> **What is needed**:
Where does "mode" occur in the listing? Copy every line that holds it.

----

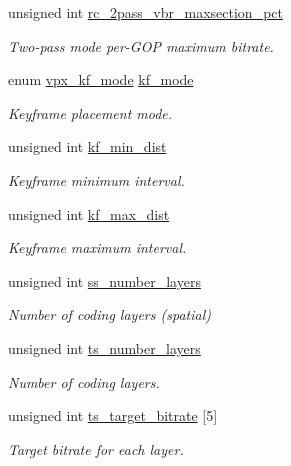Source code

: \begin{DoxyCompactItemize}
unsigned int \hyperlink{structvpx__codec__enc__cfg_ab5212050b71b2d9f4dc663caa496949e}{rc\-\_\-2pass\-\_\-vbr\-\_\-maxsection\-\_\-pct}
\begin{DoxyCompactList}\small\item\em \-Two-\/pass mode per-\/\-G\-O\-P maximum bitrate. \end{DoxyCompactList}\item 
enum \hyperlink{group__encoder_ga9f461802aa4db35c04a8b23837987f40}{vpx\-\_\-kf\-\_\-mode} \hyperlink{structvpx__codec__enc__cfg_a491d67f061dcdb13f60c017563e9d788}{kf\-\_\-mode}
\begin{DoxyCompactList}\small\item\em \-Keyframe placement mode. \end{DoxyCompactList}\item 
unsigned int \hyperlink{structvpx__codec__enc__cfg_a0a7b5444ecb09745cbe8d5af17553846}{kf\-\_\-min\-\_\-dist}
\begin{DoxyCompactList}\small\item\em \-Keyframe minimum interval. \end{DoxyCompactList}\item 
unsigned int \hyperlink{structvpx__codec__enc__cfg_ae018440136e271743376730413d25a9b}{kf\-\_\-max\-\_\-dist}
\begin{DoxyCompactList}\small\item\em \-Keyframe maximum interval. \end{DoxyCompactList}\item 
unsigned int \hyperlink{structvpx__codec__enc__cfg_a1e5e1d00b22f2ba8c5c7230f31900f95}{ss\-\_\-number\-\_\-layers}
\begin{DoxyCompactList}\small\item\em \-Number of coding layers (spatial) \end{DoxyCompactList}\item 
unsigned int \hyperlink{structvpx__codec__enc__cfg_a16d4549a30cbd585e3c3056ef873d8c7}{ts\-\_\-number\-\_\-layers}
\begin{DoxyCompactList}\small\item\em \-Number of coding layers. \end{DoxyCompactList}\item 
unsigned int \hyperlink{structvpx__codec__enc__cfg_aba7ceb7a90500a8f76aff89575737f3a}{ts\-\_\-target\-\_\-bitrate} \mbox{[}5\mbox{]}
\begin{DoxyCompactList}\small\item\em \-Target bitrate for each layer. \end{DoxyCompactList}\item 

\end{DoxyCompactItemize}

----

> **Answer to this problem**:
\begin{DoxyCompactList}\small\item\em \-Two-\/pass mode per-\/\-G\-O\-P maximum bitrate. \end{DoxyCompactList}\item 
enum \hyperlink{group__encoder_ga9f461802aa4db35c04a8b23837987f40}{vpx\-\_\-kf\-\_\-mode} \hyperlink{structvpx__codec__enc__cfg_a491d67f061dcdb13f60c017563e9d788}{kf\-\_\-mode}
\begin{DoxyCompactList}\small\item\em \-Keyframe placement mode. \end{DoxyCompactList}\item 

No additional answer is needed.